According to the agency, rainfall figures and information from humanitarian agencies and the DPRK Government indicate that parts of the country are already facing serious drought. Several of the country's drought-affected provinces are key sources of staple food crops, UNICEF said, putting imperilling the main harvest, which could dramatically increase the numbers of children at serious risk.
"If we delay until we are certain of crop failures, it may well be too late to save the most vulnerable children," Mr. Toole warned.
UNICEF said its personnel have recently met with local health officials in affected provinces of DPRK who confirm reports of significant increases in diarrhoea among children, as the absence of rain threatens access to safe water and sanitation.

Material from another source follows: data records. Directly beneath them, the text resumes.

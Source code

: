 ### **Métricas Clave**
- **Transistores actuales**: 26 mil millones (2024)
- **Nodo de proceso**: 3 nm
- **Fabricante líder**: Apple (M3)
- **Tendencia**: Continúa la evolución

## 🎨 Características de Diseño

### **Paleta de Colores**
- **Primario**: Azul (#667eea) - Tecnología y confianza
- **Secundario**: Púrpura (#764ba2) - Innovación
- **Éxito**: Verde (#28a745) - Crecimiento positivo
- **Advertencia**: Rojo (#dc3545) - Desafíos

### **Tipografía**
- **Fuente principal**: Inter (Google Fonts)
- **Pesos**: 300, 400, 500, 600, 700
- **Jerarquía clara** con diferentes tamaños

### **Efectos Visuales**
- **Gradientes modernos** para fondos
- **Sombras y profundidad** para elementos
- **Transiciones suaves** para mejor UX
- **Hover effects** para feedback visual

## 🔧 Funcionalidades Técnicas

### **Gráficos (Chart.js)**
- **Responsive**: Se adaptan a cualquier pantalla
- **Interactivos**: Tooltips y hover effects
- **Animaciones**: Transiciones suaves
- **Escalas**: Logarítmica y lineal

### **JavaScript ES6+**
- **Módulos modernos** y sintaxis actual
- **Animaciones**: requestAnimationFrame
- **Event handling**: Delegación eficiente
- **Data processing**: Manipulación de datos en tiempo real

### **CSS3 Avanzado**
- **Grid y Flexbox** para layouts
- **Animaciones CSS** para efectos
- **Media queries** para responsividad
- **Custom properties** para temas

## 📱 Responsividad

"Lack of rain reduces access to clean water and undermines effective hygiene, putting children's lives at risk," according to Mr. Toole. "UNICEF has already received reports that the incidence of diarrhoea – globally a leading cause of death among young children – has increased seriously in the first six months of 2015 in the drought-affected provinces."
Data UNICEF has received shows that three provinces, North Hwanghae, South Hamgyong and South Hwanghae, are most affected by the decline in rainfall.
UNICEF's concern about the impact of the drought is heightened by the existing poor nutritional status of many children in DPRK.
A 2012 study showed one-quarter of all children in the country had symptoms of chronic malnutrition – a condition that is usually caused by a combination of unsafe water and poor sanitation, inadequate food intake, and inadequate access to health services.
UNICEF has released prepositioned emergency supplies to help those in the worst-affected provinces, including water purification tablets, water storage containers and health supplies for children with severe acute malnutrition. Training on how to treat children with severe acute malnutrition has also been stepped up.